Dans les études qui ont opérationnalisé l’attribution de la saillance, les patients médicamentés atteints de schizophrénie démontrent une altération de l’attribution adaptative de la saillance, et les patients délirants présentent une attribution aberrante de la saillance plus importante que les patients non délirants. De plus, l’attribution aberrante de la saillance est plus élevée chez les personnes présentant un risque ultra élevé de psychose par rapport aux volontaires sains, et tant l’attribution aberrante de la saillance que les réponses IRMf striatales ventrales à des stimuli non pertinents sont corrélées à la sévérité des symptômes de type délire14.
Malgré l’attrait intuitif du modèle de la saillance aberrante, un certain nombre de questions demeurent. À ce jour, il n’y a pas eu de démonstration directe de l’activité dopaminergique phasique aberrante chez les patients atteints de schizophrénie, en raison des défis méthodologiques inhérents. Différentes approches expérimentales mesurent différents aspects de la fonction neuronale. La relation entre l’activité électrophysiologique (mesurée par des enregistrements d’unités individuelles) et la libération de transmetteurs (dans les études de voltampérométrie, de microdialyse et de TEP) n’est pas entièrement comprise et est perturbée par les neurotransmetteurs modulateurs et la rétroaction des autorécepteurs. Ces approches expérimentales ont également une résolution spatiale et temporelle très différente.
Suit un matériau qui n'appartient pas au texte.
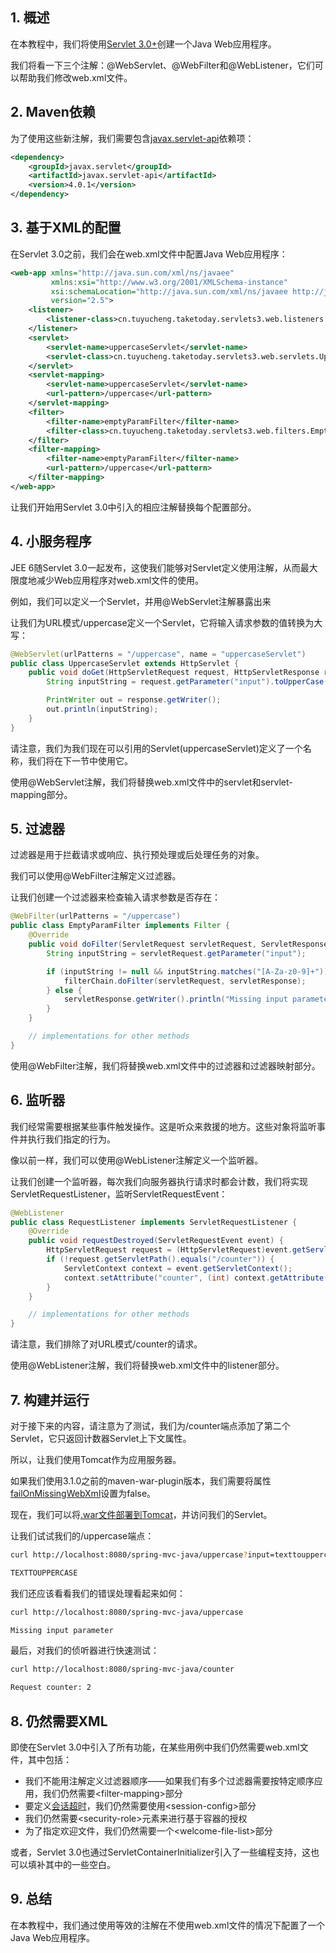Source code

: ## 1. 概述

在本教程中，我们将使用[Servlet 3.0+](https://tomcat.apache.org/tomcat-7.0-doc/servletapi/index.html)创建一个Java Web应用程序。

我们将看一下三个注解：@WebServlet、@WebFilter和@WebListener，它们可以帮助我们修改web.xml文件。

## 2. Maven依赖

为了使用这些新注解，我们需要包含[javax.servlet-api](https://search.maven.org/artifact/javax.servlet/javax.servlet-api)依赖项：

```xml
<dependency>
    <groupId>javax.servlet</groupId>
    <artifactId>javax.servlet-api</artifactId>
    <version>4.0.1</version>
</dependency>
```

## 3. 基于XML的配置

在Servlet 3.0之前，我们会在web.xml文件中配置Java Web应用程序：

```xml
<web-app xmlns="http://java.sun.com/xml/ns/javaee"
         xmlns:xsi="http://www.w3.org/2001/XMLSchema-instance"
         xsi:schemaLocation="http://java.sun.com/xml/ns/javaee http://java.sun.com/xml/ns/javaee/web-app_2_5.xsd"
         version="2.5">
    <listener>
        <listener-class>cn.tuyucheng.taketoday.servlets3.web.listeners.RequestListener</listener-class>
    </listener>
    <servlet>
        <servlet-name>uppercaseServlet</servlet-name>
        <servlet-class>cn.tuyucheng.taketoday.servlets3.web.servlets.UppercaseServlet</servlet-class>
    </servlet>
    <servlet-mapping>
        <servlet-name>uppercaseServlet</servlet-name>
        <url-pattern>/uppercase</url-pattern>
    </servlet-mapping>
    <filter>
        <filter-name>emptyParamFilter</filter-name>
        <filter-class>cn.tuyucheng.taketoday.servlets3.web.filters.EmptyParamFilter</filter-class>
    </filter>
    <filter-mapping>
        <filter-name>emptyParamFilter</filter-name>
        <url-pattern>/uppercase</url-pattern>
    </filter-mapping>
</web-app>
```

让我们开始用Servlet 3.0中引入的相应注解替换每个配置部分。

## 4. 小服务程序

JEE 6随Servlet 3.0一起发布，这使我们能够对Servlet定义使用注解，从而最大限度地减少Web应用程序对web.xml文件的使用。

例如，我们可以定义一个Servlet，并用@WebServlet注解暴露出来

让我们为URL模式/uppercase定义一个Servlet，它将输入请求参数的值转换为大写：

```java
@WebServlet(urlPatterns = "/uppercase", name = "uppercaseServlet")
public class UppercaseServlet extends HttpServlet {
    public void doGet(HttpServletRequest request, HttpServletResponse response) throws IOException {
        String inputString = request.getParameter("input").toUpperCase();

        PrintWriter out = response.getWriter();
        out.println(inputString);
    }
}
```

请注意，我们为我们现在可以引用的Servlet(uppercaseServlet)定义了一个名称，我们将在下一节中使用它。

使用@WebServlet注解，我们将替换web.xml文件中的servlet和servlet-mapping部分。

## 5. 过滤器

过滤器是用于拦截请求或响应、执行预处理或后处理任务的对象。

我们可以使用@WebFilter注解定义过滤器。

让我们创建一个过滤器来检查输入请求参数是否存在：

```java
@WebFilter(urlPatterns = "/uppercase")
public class EmptyParamFilter implements Filter {
    @Override
    public void doFilter(ServletRequest servletRequest, ServletResponse servletResponse, FilterChain filterChain) throws IOException, ServletException {
        String inputString = servletRequest.getParameter("input");

        if (inputString != null && inputString.matches("[A-Za-z0-9]+")) {
            filterChain.doFilter(servletRequest, servletResponse);
        } else {
            servletResponse.getWriter().println("Missing input parameter");
        }
    }

    // implementations for other methods
}
```

使用@WebFilter注解，我们将替换web.xml文件中的过滤器和过滤器映射部分。

## 6. 监听器

我们经常需要根据某些事件触发操作。这是听众来救援的地方。这些对象将监听事件并执行我们指定的行为。

像以前一样，我们可以使用@WebListener注解定义一个监听器。

让我们创建一个监听器，每次我们向服务器执行请求时都会计数，我们将实现ServletRequestListener，监听ServletRequestEvent：

```java
@WebListener
public class RequestListener implements ServletRequestListener {
    @Override
    public void requestDestroyed(ServletRequestEvent event) {
        HttpServletRequest request = (HttpServletRequest)event.getServletRequest();
        if (!request.getServletPath().equals("/counter")) {
            ServletContext context = event.getServletContext();
            context.setAttribute("counter", (int) context.getAttribute("counter") + 1);
        }
    }

    // implementations for other methods
}
```

请注意，我们排除了对URL模式/counter的请求。

使用@WebListener注解，我们将替换web.xml文件中的listener部分。

## 7. 构建并运行

对于接下来的内容，请注意为了测试，我们为/counter端点添加了第二个Servlet，它只返回计数器Servlet上下文属性。

所以，让我们使用Tomcat作为应用服务器。

如果我们使用3.1.0之前的maven-war-plugin版本，我们需要将属性[failOnMissingWebXml](https://www.baeldung.com/eclipse-error-web-xml-missing)设置为false。

现在，我们可以将[.war文件部署到Tomcat](https://www.baeldung.com/tomcat-deploy-war)，并访问我们的Servlet。

让我们试试我们的/uppercase端点：

```bash
curl http://localhost:8080/spring-mvc-java/uppercase?input=texttouppercase

TEXTTOUPPERCASE
```

我们还应该看看我们的错误处理看起来如何：

```bash
curl http://localhost:8080/spring-mvc-java/uppercase

Missing input parameter
```

最后，对我们的侦听器进行快速测试：

```bash
curl http://localhost:8080/spring-mvc-java/counter

Request counter: 2
```

## 8. 仍然需要XML

即使在Servlet 3.0中引入了所有功能，在某些用例中我们仍然需要web.xml文件，其中包括：

-   我们不能用注解定义过滤器顺序——如果我们有多个过滤器需要按特定顺序应用，我们仍然需要<filter-mapping\>部分
-   要定义[会话超时](https://www.baeldung.com/servlet-session-timeout)，我们仍然需要使用<session-config\>部分
-   我们仍然需要<security-role\>元素来进行基于容器的授权
-   为了指定欢迎文件，我们仍然需要一个<welcome-file-list\>部分

或者，Servlet 3.0也通过ServletContainerInitializer引入了一些编程支持，这也可以填补其中的一些空白。

## 9. 总结

在本教程中，我们通过使用等效的注解在不使用web.xml文件的情况下配置了一个Java Web应用程序。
Chez les humains, l’outil le plus couramment utilisé pour étudier les corrélats neuronaux de l’attribution aberrante de la saillance est l’IRMf, qui ne mesure pas directement l’activité neuronale ni la libération de dopamine, mais plutôt les changements régionaux du niveau d’oxygène dans le sang sur une échelle de temps de quelques secondes. La TEP, qui permet une mesure non invasive de l’activité dopaminergique, a une résolution temporelle supérieure de plusieurs ordres de grandeur à celle des études électrophysiologiques animales sur lesquelles repose l’hypothèse de la saillance aberrante.
Enfin, la question reste ouverte de savoir si l’attribution aberrante de la saillance est suffisante pour expliquer l’ensemble des symptômes de la psychose, et si cette anomalie est spécifique à la schizophrénie. L’hypothèse peut expliquer l’atmosphère délirante et la formation d’illusions, mais il est moins évident qu’elle s’étende à l’aliénation de la pensée et aux hallucinations. En outre, des preuves récentes suggèrent que les réponses IRMf du striatum ventral à la récompense anticipée sont également réduites dans la dépendance à l’alcool et le trouble dépressif majeur15, et d’autres études comparatives sont nécessaires pour comprendre la nature spécifique du traitement aberrant de la saillance dans la schizophrénie.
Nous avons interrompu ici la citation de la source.